Since many cities were already working on expanding broadband access, the committee decided it would be best to donate laptops. So through a partnership with North Carolina-based Lenovo, Columbus County and Richmond County's school systems will each receive 300 Chromebooks to provide better access for remote learning opportunities.
"The sudden transition to distance learning put a spotlight on the digital divide that still exists and is a very real obstacle for too many K-12 students and public school systems," said Matthew Zielinski, President of Lenovo North America.
The uncertainty surrounding when or if children will be able to return to the classroom in the fall only creates more urgency for the laptop donation.
"You never know what could happen, so it's just a real iffy time right now, and we have to be prepared for whatever can arise," Smith said.

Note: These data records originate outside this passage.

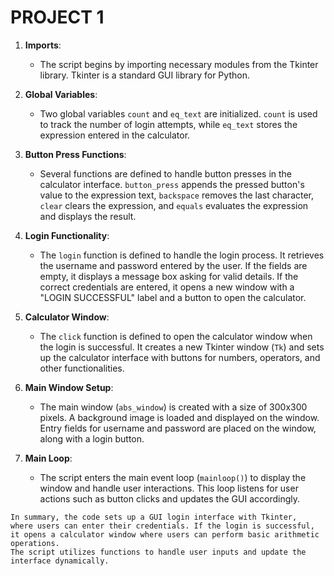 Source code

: # PROJECT 1

1. **Imports**:
   - The script begins by importing necessary modules from the Tkinter library. Tkinter is a standard GUI library for Python.

2. **Global Variables**:
   - Two global variables `count` and `eq_text` are initialized. `count` is used to track the number of login attempts, while `eq_text` stores the expression entered in the calculator.

3. **Button Press Functions**:
   - Several functions are defined to handle button presses in the calculator interface. `button_press` appends the pressed button's value to the expression text, `backspace` removes the last character, `clear` clears the expression, and `equals` evaluates the expression and displays the result.

4. **Login Functionality**:
   - The `login` function is defined to handle the login process. It retrieves the username and password entered by the user. If the fields are empty, it displays a message box asking for valid details. If the correct credentials are entered, it opens a new window with a "LOGIN SUCCESSFUL" label and a button to open the calculator.

5. **Calculator Window**:
   - The `click` function is defined to open the calculator window when the login is successful. It creates a new Tkinter window (`Tk`) and sets up the calculator interface with buttons for numbers, operators, and other functionalities.

6. **Main Window Setup**:
   - The main window (`abs_window`) is created with a size of 300x300 pixels. A background image is loaded and displayed on the window. Entry fields for username and password are placed on the window, along with a login button.

7. **Main Loop**:
   - The script enters the main event loop (`mainloop()`) to display the window and handle user interactions. This loop listens for user actions such as button clicks and updates the GUI accordingly.
   
```
In summary, the code sets up a GUI login interface with Tkinter,
where users can enter their credentials. If the login is successful,
it opens a calculator window where users can perform basic arithmetic operations.
The script utilizes functions to handle user inputs and update the interface dynamically.
```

While the laptops will help more than just Black boys around the counties, aiding them was a significant motivating factor for Smith.
"I think I see it from a different perspective because I've seen Black men who didn't take education seriously, and they're not as successful as they could have been or want to be," he said. "So I just don't want these young men to be in the same position as others.
"What I learned from growing up with these young men who didn't take school seriously is how important it is. So often, especially little Black boys and little Black girls too, we all chase the big dream. We all want to be on a stage with the microphone, or on TV, or dribbling a ball, or scoring touchdowns. The odds of making it to these levels are very small."
What Smith wants young Black children to avoid is putting all of their efforts into going down those avenues of fame. Instead, he'd like kids to see education as their first option, not just a fallback plan.
"I want them to begin to understand that, for us to be successful, we don't have to be a professional athlete, or a singer, actor, or actress, or rapper or anything like that," Smith said. "That's something I actually think about a lot — I think about guys my age and how they could've maybe turned the situation around once their big dreams didn't work out. So I just know that from my perspective, I've learned a lot of things, and I've learned that there's a lot of ways to be successful in this world."
And to Smith, having the Panthers back a project like this helps it carry even more weight.
"The Panthers are the biggest brand in North and South Carolina. So if the Panthers say anything, everyone's gonna look," Smith said. "Whatever we do, people see. People care about what we do to an extreme level, especially our huge fan base. So having the Panthers backing is the best backing for this area.
"That's why we also like to give people our support and allow people to use our platform because we understand how huge it is, and our reach can be global."
The Chromebooks are scheduled to be delivered by the end of the month, which will give the school systems enough time to get them ready for the 2020-2021 school year.